といっても、郊外の宿泊施設のそれも朝早い時間。何があるわけでもない。
遠くに鳥の鳴き声がする他は静かな敷地内を歩き洗面所へ、顔だけさっさと洗う。
完全に目を覚ましたはいいが、まだ1時間もある。いつもならばランニングにでも出ようかなと思うが、さすがに学校行事中にはやるべきではないだろう。
適当なベンチに腰掛け空を眺めてみる、晴天、雨はなさそうかな?
「うん? おお、内山じゃないか! 朝早いんだな、おはよう!」
ベンチに腰かけていれば、ジャージ姿の猿顔の男が寄ってくる。
まあ我らが担任、遠藤先生であるわけだが、先生も朝の早い事で。
「あ、おはようございます、どうも、早起きが日課なものでして」
「関心関心、随分暇そうだな、何もないからかな」
「友達が起きてたら、無いなりに何かしてましたが、皆して朝は弱いようで」
「まだ時間じゃないから寝るのはいいが、ちゃんと起きてくるかねぇ」
それは、保証できないな、多分田中君は遅刻すると予想。
「しかし遠藤先生も随分、早めの起床みたいですが、何かあるので?」
「ああ、先生も朝は早い方でな、ほら、三文の徳というじゃないか」
「6円分の徳を積むか、その分多く寝るかは意見が割れますがね」
「面白い考えだなぁそれは、だが6円も積もれば山だぞ」
「そう捉える方もいるのですね」
「先生と内山は二人揃って、6円がどうとか何をいってるの? チョコの話?」
ベンチに座って、話し込んでいるところに、女の子が声をかけてくる。
昨日の夜に分かれた後きりだった、小泉さんがそこにはいた。
「やぁ、小泉さん、早起きだね、徳を積むか眠りを積むかの問答さ」
それにチョコの話であれば5円ではないかな、小泉さん。
「もっとわけわかんなくなった」
まあ、中身もへったくれもない会話だ、訳が分からないのも仕方なし。
「小泉も朝が早いんだな、それとも何かあったか?」
「いえ何もありません大丈夫です、ただの早起きです」
「そうか、何かあったらいつでもいいなさい、朝のミーティングもあるから
先生は戻るぞ、二人も時間までには広場に集合するんだぞー」
そう言い残して、遠藤先生はベンチから立ち上がり、のしのしと先生たちの泊っているバンガローへと戻っていく。

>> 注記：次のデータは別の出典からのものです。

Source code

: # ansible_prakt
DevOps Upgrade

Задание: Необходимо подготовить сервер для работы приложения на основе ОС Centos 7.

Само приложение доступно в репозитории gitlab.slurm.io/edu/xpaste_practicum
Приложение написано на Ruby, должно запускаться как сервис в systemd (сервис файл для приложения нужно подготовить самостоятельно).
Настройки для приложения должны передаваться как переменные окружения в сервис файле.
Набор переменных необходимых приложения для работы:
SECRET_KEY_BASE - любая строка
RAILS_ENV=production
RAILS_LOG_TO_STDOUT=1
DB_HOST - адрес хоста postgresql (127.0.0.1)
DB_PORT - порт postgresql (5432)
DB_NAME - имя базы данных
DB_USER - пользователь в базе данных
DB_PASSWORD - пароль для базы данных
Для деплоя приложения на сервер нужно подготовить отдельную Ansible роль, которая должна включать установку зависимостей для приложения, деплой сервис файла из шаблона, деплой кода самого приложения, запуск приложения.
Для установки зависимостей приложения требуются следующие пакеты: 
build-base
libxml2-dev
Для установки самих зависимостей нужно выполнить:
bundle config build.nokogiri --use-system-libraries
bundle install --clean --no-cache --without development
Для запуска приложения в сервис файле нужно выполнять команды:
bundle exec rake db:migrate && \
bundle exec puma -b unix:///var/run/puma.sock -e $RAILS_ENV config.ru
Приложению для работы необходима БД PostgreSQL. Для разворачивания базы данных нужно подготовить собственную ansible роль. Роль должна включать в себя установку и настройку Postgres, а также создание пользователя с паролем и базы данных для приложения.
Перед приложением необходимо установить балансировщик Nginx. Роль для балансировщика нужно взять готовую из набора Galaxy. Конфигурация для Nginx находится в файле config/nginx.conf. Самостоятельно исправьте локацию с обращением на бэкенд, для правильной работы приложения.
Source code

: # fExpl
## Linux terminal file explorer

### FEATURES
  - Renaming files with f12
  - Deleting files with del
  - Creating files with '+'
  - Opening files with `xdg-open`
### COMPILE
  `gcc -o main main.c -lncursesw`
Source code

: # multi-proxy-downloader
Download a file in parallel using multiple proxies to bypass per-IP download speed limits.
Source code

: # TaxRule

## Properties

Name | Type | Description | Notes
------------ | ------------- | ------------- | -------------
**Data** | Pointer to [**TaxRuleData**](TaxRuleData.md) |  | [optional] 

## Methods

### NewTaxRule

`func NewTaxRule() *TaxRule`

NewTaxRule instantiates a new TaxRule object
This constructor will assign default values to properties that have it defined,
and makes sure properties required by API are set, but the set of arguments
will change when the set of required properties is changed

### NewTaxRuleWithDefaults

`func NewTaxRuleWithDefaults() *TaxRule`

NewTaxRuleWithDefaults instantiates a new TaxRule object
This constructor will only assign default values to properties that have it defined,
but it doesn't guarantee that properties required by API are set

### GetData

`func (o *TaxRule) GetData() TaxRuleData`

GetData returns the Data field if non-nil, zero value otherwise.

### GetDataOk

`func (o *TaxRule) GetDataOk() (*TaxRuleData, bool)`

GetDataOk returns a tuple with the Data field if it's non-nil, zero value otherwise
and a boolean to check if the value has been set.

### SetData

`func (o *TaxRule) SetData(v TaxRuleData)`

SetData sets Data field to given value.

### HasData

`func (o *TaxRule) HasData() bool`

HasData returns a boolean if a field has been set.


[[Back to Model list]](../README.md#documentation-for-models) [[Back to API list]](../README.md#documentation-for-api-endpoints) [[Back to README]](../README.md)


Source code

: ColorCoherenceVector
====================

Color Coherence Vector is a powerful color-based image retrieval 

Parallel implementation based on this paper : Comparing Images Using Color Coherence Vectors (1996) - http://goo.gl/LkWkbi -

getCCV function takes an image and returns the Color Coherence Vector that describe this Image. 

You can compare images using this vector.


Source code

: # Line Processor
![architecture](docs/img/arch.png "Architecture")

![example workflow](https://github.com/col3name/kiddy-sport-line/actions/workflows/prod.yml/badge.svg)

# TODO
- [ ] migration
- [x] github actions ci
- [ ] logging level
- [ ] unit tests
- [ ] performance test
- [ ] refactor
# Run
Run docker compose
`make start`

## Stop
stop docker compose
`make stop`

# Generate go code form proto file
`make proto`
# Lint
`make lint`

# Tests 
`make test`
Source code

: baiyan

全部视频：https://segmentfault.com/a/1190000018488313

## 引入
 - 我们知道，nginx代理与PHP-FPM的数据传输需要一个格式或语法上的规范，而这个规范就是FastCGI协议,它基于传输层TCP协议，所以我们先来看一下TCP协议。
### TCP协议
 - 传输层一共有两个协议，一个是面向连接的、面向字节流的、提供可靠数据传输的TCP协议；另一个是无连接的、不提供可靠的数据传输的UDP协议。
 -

「僕らも戻る? 田中君を起こさないとたぶん彼の事だから遅刻しそうだし」
「私はちょっと居づらいのよね、冴島さんとかと一緒だからさ、部屋」
「小泉さんは物言いがストレートなのと、リアクションが素っ気なさすぎるんだよ、もっと、人当たりをよくだね」
「そういう気づかいとか嫌いなのよ、人の顔を伺ったりとか、私には無理」
「ま、それが出来たら、あの時に争いになったりしてないですよねー」
案外と気の短い小泉さんはゲーム内で一つ諍いを起こしていたりする。
「あんただって、アレに対して挑発してたんだから、人の事言える?」
そして、それに見事に巻き込み巻き込まれ解決して今の関係があるのである。
「あの時は確かにそうだね軽率だったと思う。でもそれとこれとは別で昨日野村さんはかなり機嫌悪くしてたよ、少しでいいから気を使ってあげなよ」
「あんたまでそういうこと言うの? 向こうから話しかけなきゃいいのよ。
昨日だって、わざわざ、何で私のいる時に話しかけるか……」
「人間関係って難儀なものだねぇ、さて……時間にはまだ早いな」
後30分か、もう起きてるのはいるかな?
「なら、二人でちょっと散歩でもしましょ。歩いて話してたらすぐでしょ」
「賛成、とりあえず、広場までのんびり歩いていこうか」
僕は小泉さんを伴って、まだ時間には早いが、ラジオ体操をするであろう広場まで歩くことにするのだった。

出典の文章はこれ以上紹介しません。